### [WORK ORDER]
Each line from the one containing "chars_for_w2v (注意-binary 0),得到字嵌入结果vec.txt" through the end of the records below must be repeated exactly, and no other line.

### [SUPPLIED DATA]
● ● ● ●

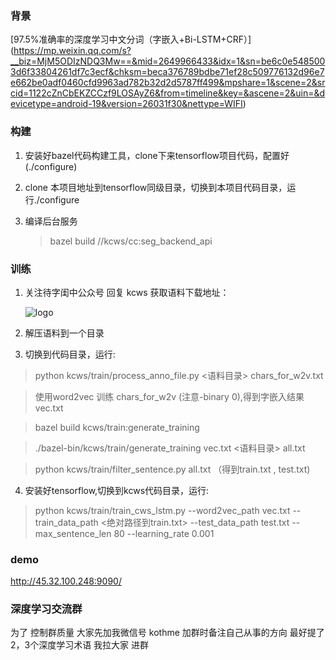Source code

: 
### 背景


[97.5%准确率的深度学习中文分词（字嵌入+Bi-LSTM+CRF）] (https://mp.weixin.qq.com/s?__biz=MjM5ODIzNDQ3Mw==&mid=2649966433&idx=1&sn=be6c0e5485003d6f33804261df7c3ecf&chksm=beca376789bdbe71ef28c509776132d96e7e662be0adf0460cfd9963ad782b32d2d5787ff499&mpshare=1&scene=2&srcid=1122cZnCbEKZCCzf9LOSAyZ6&from=timeline&key=&ascene=2&uin=&devicetype=android-19&version=26031f30&nettype=WIFI)


### 构建

1. 安装好bazel代码构建工具，clone下来tensorflow项目代码，配置好(./configure)
2. clone 本项目地址到tensorflow同级目录，切换到本项目代码目录，运行./configure
3. 编译后台服务 

   > bazel build //kcws/cc:seg_backend_api


### 训练

1. 关注待字闺中公众号 回复 kcws 获取语料下载地址：
   
   ![logo](https://github.com/koth/kcws/blob/master/docs/qrcode_dzgz.jpg?raw=true "待字闺中")
   
   
2. 解压语料到一个目录

3. 切换到代码目录，运行:
  > python kcws/train/process_anno_file.py <语料目录> chars_for_w2v.txt
  
  > 使用word2vec 训练 chars_for_w2v (注意-binary 0),得到字嵌入结果vec.txt
  
  > bazel build kcws/train:generate_training 
  
  > ./bazel-bin/kcws/train/generate_training vec.txt <语料目录> all.txt
  
  > python kcws/train/filter_sentence.py all.txt  （得到train.txt , test.txt)

4. 安装好tensorflow,切换到kcws代码目录，运行:
  > python kcws/train/train_cws_lstm.py --word2vec_path vec.txt --train_data_path <绝对路径到train.txt> --test_data_path test.txt --max_sentence_len 80 --learning_rate 0.001
  
 
### demo
http://45.32.100.248:9090/



### 深度学习交流群

为了 控制群质量 大家先加我微信号 kothme
加群时备注自己从事的方向 最好提了2，3个深度学习术语
我拉大家 进群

● ● ● ●

### [FINAL ANSWER]
  > 使用word2vec 训练 chars_for_w2v (注意-binary 0),得到字嵌入结果vec.txt
  
  > bazel build kcws/train:generate_training 
  
  > ./bazel-bin/kcws/train/generate_training vec.txt <语料目录> all.txt
  
  > python kcws/train/filter_sentence.py all.txt  （得到train.txt , test.txt)

4. 安装好tensorflow,切换到kcws代码目录，运行:
  > python kcws/train/train_cws_lstm.py --word2vec_path vec.txt --train_data_path <绝对路径到train.txt> --test_data_path test.txt --max_sentence_len 80 --learning_rate 0.001
  
 
### demo
http://45.32.100.248:9090/



### 深度学习交流群

为了 控制群质量 大家先加我微信号 kothme
加群时备注自己从事的方向 最好提了2，3个深度学习术语
我拉大家 进群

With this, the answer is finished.